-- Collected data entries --

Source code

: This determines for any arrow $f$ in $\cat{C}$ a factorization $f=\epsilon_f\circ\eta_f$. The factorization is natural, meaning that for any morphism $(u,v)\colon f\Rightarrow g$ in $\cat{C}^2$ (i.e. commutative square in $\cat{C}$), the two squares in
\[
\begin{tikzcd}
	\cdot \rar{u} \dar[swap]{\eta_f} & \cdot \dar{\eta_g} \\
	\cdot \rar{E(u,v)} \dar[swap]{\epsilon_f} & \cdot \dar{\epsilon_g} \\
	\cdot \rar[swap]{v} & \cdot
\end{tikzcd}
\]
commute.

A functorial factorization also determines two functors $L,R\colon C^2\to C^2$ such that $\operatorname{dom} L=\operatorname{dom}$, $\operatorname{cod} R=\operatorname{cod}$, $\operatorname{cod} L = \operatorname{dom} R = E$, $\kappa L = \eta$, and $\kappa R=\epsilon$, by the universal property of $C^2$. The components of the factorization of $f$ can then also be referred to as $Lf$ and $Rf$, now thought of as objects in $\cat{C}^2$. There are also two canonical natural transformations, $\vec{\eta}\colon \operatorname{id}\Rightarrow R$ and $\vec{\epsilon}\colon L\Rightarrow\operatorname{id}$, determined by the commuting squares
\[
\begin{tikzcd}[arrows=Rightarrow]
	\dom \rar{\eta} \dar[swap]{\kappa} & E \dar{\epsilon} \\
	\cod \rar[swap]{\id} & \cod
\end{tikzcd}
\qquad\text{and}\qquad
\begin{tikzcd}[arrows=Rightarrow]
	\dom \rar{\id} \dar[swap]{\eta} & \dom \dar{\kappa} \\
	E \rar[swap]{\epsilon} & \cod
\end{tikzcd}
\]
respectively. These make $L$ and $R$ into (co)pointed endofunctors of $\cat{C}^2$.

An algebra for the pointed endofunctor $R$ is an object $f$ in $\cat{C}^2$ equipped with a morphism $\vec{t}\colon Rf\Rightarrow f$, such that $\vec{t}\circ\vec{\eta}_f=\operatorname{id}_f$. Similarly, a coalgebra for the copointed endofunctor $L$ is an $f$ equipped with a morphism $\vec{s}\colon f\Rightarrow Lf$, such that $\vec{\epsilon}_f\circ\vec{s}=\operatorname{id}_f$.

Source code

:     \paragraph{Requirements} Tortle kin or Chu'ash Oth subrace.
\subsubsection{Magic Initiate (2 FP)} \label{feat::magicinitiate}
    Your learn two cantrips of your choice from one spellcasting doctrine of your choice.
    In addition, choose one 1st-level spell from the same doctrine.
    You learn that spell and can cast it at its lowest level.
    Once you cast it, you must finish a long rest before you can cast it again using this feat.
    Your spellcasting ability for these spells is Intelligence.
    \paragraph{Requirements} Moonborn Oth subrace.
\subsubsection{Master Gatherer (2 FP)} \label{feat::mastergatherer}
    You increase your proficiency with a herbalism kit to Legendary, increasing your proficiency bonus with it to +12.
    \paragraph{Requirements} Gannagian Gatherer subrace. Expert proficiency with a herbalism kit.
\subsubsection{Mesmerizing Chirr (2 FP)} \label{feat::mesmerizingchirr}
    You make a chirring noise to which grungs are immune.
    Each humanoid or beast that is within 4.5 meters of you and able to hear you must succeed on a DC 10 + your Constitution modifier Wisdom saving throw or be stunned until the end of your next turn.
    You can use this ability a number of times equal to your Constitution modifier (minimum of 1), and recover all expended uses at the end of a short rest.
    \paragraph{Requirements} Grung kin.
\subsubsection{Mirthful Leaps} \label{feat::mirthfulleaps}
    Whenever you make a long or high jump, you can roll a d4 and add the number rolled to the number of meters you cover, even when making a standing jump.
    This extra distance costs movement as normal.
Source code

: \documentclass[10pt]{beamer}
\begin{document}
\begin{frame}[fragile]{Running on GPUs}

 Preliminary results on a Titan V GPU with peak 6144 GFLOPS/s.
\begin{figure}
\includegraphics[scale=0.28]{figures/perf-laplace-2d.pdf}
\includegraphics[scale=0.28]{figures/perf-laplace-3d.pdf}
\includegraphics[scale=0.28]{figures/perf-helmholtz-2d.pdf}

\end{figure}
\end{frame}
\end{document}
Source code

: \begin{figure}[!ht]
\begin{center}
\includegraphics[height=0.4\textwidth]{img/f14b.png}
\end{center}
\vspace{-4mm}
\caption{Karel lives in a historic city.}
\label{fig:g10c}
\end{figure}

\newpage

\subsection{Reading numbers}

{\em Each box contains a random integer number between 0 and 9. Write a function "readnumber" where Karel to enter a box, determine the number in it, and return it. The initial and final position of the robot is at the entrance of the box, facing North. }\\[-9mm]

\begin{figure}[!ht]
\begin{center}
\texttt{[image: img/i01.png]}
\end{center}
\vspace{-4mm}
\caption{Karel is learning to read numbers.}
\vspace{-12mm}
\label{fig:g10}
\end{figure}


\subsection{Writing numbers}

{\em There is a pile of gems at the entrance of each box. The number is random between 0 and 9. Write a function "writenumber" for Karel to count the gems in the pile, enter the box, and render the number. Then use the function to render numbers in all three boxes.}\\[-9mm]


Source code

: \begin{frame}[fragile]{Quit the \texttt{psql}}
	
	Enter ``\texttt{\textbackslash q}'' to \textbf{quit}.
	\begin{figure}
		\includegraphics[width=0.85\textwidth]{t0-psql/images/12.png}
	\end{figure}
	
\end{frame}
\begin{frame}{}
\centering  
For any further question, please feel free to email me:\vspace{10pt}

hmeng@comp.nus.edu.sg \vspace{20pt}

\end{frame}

-- WORK ORDER --
If the string "Requirements" is in a line of the entries, pick that line out.

-- ANSWER FOR THE TASK --
:     \paragraph{Requirements} Tortle kin or Chu'ash Oth subrace.
    \paragraph{Requirements} Moonborn Oth subrace.
    \paragraph{Requirements} Gannagian Gatherer subrace. Expert proficiency with a herbalism kit.
    \paragraph{Requirements} Grung kin.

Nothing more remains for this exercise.